#### What you will do:
From the entries that follow, copy each line in which "with" appears.

#### Data to process:
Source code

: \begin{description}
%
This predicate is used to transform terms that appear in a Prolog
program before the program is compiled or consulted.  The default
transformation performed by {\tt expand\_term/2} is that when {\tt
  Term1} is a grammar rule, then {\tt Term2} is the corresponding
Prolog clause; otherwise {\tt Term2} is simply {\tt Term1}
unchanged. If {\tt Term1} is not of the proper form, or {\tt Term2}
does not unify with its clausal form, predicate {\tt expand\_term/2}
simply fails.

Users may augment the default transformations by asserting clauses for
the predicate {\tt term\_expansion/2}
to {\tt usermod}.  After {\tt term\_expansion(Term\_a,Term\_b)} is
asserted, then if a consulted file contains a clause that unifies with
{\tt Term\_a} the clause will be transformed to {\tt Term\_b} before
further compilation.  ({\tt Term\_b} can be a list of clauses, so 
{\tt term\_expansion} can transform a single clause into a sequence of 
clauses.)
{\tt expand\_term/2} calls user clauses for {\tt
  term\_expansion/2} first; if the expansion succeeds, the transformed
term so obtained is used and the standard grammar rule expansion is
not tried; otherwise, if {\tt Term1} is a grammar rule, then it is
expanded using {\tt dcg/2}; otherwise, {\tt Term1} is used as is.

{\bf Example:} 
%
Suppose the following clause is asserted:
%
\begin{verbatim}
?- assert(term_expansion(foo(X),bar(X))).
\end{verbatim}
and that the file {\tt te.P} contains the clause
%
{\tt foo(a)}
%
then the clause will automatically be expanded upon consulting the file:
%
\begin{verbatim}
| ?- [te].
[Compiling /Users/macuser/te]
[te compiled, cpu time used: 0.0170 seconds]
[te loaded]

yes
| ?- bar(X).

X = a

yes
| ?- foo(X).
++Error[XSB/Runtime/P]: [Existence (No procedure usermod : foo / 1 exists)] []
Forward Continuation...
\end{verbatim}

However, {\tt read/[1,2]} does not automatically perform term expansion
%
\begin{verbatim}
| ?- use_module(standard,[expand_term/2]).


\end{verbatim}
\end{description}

#### Output for this exercise:
does not unify with its clausal form, predicate {\tt expand\_term/2}
asserted, then if a consulted file contains a clause that unifies with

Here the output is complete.